That is the theory Italian scientists proposed on Thursday to explain the strange case of the ancient Roman's brain, which they said is the only human tissue ever known to have naturally turned to glass.
This unique brain could rewrite the story of one of history's most famous natural disasters -- and help protect people against this little-understood phenomenon during future volcanic eruptions, the scientists suggested.
When Mount Vesuvius -- near the modern-day Italian city of Naples -- erupted in 79 AD, the cities of Pompeii and Herculaneum were buried in a fast-moving blanket of rock and ash called a pyroclastic flow.
Thousands of bodies have been discovered at the sites effectively frozen in time, offering a glimpse into the daily life of ancient Rome.
In the 1960s, the charred remains of a man aged roughly 20 were found on a wooden bed in a Herculaneum building dedicated to worshipping the Roman Emperor Augustus.
Italian anthropologist Pier Paolo Petrone, a co-author of a new study, noticed something strange in 2018.
"I saw that something was shimmery in the shattered skull," he told AFP in 2020.
What was left of the man's brain had been transformed into fragments of shiny black glass.
- 'Amazing, truly unexpected' -
These "chips" are up to a centimetre wide, volcanologist Guido Giordano, the lead author of the new study in Scientific Reports, told AFP.
When the scientists studied the glass using an electron microscope, they discovered an "amazing, truly unexpected thing," he said.
Complex networks of neurons, axons and other identifiable parts of the man's brain and spinal cord were preserved in the glass, according to the study.
How this happened is something of a mystery.
Glass occurs rarely in nature because it requires extremely hot temperatures to cool very rapidly, leaving no time for crystallisation.
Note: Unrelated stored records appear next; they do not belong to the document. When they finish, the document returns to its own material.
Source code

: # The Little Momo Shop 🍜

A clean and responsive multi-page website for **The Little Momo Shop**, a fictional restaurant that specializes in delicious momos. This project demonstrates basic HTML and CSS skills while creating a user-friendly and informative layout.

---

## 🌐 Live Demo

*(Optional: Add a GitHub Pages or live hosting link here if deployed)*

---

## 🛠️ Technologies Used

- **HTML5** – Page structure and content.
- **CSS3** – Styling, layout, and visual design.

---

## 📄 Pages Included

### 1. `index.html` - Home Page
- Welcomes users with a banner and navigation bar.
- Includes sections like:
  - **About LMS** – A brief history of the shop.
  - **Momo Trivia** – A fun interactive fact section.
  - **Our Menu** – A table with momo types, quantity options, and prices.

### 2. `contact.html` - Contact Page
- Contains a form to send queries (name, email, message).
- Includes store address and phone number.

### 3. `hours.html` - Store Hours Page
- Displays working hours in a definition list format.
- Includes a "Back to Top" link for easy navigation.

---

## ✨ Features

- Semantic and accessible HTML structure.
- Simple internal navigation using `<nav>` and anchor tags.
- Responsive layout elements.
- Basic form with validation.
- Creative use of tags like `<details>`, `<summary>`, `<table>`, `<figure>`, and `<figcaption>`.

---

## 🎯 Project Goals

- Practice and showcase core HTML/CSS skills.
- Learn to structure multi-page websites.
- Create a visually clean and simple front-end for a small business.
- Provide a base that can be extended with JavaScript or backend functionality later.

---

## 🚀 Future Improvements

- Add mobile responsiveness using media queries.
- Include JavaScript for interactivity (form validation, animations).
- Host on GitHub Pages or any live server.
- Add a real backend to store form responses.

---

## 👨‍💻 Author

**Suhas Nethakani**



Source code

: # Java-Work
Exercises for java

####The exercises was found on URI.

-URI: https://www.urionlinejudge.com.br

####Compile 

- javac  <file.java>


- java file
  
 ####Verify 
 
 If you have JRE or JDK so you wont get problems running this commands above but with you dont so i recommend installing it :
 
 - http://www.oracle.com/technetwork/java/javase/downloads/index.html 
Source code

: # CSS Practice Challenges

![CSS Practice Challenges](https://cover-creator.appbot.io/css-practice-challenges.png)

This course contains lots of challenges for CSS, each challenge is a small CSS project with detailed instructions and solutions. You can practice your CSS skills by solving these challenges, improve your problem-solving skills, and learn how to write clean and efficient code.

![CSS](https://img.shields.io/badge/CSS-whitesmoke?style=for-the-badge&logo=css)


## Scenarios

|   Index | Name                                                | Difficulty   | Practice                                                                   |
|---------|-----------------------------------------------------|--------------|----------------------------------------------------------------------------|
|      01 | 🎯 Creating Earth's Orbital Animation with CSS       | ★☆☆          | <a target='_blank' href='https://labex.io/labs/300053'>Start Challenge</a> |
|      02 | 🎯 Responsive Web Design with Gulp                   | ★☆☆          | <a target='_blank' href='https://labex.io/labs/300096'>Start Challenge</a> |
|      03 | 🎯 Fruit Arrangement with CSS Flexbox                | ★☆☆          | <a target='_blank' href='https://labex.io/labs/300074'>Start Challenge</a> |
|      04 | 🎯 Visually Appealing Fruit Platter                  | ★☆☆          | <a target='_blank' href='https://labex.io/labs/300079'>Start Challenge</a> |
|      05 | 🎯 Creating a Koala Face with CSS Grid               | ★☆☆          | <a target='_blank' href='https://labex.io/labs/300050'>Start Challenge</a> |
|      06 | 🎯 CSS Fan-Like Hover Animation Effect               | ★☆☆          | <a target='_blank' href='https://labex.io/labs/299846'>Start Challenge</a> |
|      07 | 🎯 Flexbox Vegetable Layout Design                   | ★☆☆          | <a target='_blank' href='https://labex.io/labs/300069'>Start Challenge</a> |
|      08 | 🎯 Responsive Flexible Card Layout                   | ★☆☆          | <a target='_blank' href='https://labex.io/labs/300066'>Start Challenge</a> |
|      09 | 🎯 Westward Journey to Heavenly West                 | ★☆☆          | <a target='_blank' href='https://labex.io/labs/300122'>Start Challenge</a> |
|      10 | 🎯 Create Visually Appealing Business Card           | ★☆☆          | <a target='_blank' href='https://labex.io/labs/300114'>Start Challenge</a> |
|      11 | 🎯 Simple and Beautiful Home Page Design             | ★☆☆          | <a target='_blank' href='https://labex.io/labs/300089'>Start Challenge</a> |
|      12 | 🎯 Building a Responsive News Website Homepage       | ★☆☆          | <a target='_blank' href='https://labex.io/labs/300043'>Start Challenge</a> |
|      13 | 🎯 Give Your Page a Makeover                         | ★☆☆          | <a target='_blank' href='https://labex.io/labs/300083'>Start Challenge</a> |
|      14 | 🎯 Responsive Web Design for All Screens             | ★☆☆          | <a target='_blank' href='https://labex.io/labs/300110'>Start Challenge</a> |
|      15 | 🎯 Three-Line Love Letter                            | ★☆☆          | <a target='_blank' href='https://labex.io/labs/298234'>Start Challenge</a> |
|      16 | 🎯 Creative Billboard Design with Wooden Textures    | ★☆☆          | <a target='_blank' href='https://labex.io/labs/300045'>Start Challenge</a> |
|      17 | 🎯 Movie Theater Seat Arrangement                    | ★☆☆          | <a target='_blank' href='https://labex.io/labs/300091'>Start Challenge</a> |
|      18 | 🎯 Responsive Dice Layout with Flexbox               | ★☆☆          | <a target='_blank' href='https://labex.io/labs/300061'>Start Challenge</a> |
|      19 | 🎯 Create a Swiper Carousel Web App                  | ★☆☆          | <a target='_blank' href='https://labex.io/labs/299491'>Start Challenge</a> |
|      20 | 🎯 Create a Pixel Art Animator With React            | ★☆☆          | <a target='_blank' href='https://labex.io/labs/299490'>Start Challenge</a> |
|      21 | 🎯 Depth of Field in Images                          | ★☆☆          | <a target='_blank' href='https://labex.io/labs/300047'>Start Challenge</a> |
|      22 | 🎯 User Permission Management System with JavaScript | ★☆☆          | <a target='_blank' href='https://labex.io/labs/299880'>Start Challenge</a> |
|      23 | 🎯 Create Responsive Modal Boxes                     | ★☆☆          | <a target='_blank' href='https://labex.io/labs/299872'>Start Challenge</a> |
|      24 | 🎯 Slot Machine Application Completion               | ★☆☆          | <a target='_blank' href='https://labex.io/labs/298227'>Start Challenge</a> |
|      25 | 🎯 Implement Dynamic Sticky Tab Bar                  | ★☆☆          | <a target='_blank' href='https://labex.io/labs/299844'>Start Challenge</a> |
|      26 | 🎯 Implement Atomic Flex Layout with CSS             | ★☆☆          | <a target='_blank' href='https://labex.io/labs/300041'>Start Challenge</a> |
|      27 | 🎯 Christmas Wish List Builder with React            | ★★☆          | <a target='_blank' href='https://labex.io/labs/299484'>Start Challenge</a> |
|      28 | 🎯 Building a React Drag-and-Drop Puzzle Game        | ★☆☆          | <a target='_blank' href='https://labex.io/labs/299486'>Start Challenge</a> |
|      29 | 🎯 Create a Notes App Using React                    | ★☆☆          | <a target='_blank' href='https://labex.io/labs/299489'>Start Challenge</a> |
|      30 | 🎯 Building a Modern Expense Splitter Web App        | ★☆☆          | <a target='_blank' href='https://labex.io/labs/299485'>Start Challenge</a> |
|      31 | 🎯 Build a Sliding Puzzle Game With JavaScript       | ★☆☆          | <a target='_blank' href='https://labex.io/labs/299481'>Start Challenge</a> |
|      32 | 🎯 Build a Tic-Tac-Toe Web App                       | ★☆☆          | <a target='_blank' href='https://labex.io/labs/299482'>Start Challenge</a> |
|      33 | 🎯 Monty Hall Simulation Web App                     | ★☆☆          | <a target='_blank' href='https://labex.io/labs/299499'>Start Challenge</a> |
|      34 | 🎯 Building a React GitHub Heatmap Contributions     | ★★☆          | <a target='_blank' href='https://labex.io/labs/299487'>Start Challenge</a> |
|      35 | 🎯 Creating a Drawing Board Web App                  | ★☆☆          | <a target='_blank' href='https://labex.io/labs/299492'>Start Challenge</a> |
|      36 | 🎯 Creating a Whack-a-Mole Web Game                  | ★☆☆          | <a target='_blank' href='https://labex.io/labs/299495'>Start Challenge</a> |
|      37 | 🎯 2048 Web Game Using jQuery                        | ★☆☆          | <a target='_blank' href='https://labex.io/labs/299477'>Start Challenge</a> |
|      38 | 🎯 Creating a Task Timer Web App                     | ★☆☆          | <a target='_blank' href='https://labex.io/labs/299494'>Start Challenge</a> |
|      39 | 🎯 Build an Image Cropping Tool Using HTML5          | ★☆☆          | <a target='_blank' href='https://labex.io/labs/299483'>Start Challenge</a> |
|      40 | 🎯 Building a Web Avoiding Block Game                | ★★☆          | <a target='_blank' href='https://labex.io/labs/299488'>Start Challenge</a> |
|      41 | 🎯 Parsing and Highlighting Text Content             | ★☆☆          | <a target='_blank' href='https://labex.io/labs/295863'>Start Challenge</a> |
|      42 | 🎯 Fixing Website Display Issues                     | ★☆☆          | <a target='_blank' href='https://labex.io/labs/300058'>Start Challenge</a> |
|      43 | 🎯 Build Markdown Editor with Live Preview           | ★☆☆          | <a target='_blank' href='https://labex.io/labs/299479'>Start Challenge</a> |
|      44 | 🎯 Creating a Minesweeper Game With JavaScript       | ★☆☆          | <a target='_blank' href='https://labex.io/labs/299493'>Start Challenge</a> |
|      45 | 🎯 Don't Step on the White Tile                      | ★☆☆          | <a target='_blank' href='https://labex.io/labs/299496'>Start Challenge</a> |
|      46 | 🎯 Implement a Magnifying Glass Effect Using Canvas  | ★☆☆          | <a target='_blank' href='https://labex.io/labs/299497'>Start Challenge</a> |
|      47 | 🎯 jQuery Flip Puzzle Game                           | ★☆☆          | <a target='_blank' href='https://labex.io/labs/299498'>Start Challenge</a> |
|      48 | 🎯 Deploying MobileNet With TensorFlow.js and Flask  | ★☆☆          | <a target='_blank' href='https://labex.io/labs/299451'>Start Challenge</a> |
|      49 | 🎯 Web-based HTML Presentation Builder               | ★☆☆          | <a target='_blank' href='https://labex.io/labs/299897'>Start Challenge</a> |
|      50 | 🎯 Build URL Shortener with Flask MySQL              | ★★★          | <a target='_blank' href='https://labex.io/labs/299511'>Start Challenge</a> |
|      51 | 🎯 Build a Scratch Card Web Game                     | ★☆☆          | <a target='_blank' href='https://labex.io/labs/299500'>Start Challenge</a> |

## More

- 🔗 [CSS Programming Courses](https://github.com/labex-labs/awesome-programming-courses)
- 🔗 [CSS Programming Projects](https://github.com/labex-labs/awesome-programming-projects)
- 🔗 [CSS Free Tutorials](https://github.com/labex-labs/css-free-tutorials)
It is usually caused by meteorites, lightning or lava.
This is even more unlikely to happen to human tissues, because they are mostly made out of water.
The Roman's brain being preserved in glass is the "only such occurrence on Earth" ever documented for human or animal tissue, the study said.
The scientists determined that the brain must have been exposed to temperatures soaring above 510 degrees Celsius (950 Fahrenheit).
That is hotter than the pyroclastic flow that buried the city, which topped out at around 465C.
Then the brain needed to rapidly cool down -- and all this had to happen before the flow arrived.
The "only possible scenario" was that an ash cloud emitted by Vesuvius delivered an initial hot blast before quickly dissipating, the study said.
This theory is supported by a thin layer of ash that settled in the city shortly before it was smothered.
This would mean the people of Herculaneum were actually killed by the ash cloud -- not the pyroclastic flow as had long been thought.
- 'Poorly-studied' threat -
Giordano hoped the research would lead to more awareness about the threat posed by these hot ash clouds, which remain "very poorly studied" because they leave little trace behind.
French volcanologists Katia and Maurice Krafft, the subjects of the Oscar-nominated 2022 documentary "Fire of Love", were killed by such an ash cloud, Giordano said.
And some of the 215 people killed during the 2018 eruption of Guatemala's Fuego volcano were also victims of this phenomenon, he added.
"There is a window of survivability" for these hot blasts, he emphasised, adding that fitting houses near volcanoes to withstand high heat could help.
But why did the man with the glass brain uniquely suffer this fate?
Unlike Pompeii, Herculaneum had some time to respond to the eruption. All the other bodies discovered there were clearly trying to flee into the Mediterranean Sea.
However the man, who is thought to have been the guardian of the Collegium building, stayed in bed in the middle of town, so was the first hit.
"Maybe he was drunk," Giordano joked, adding that we will likely never know the truth.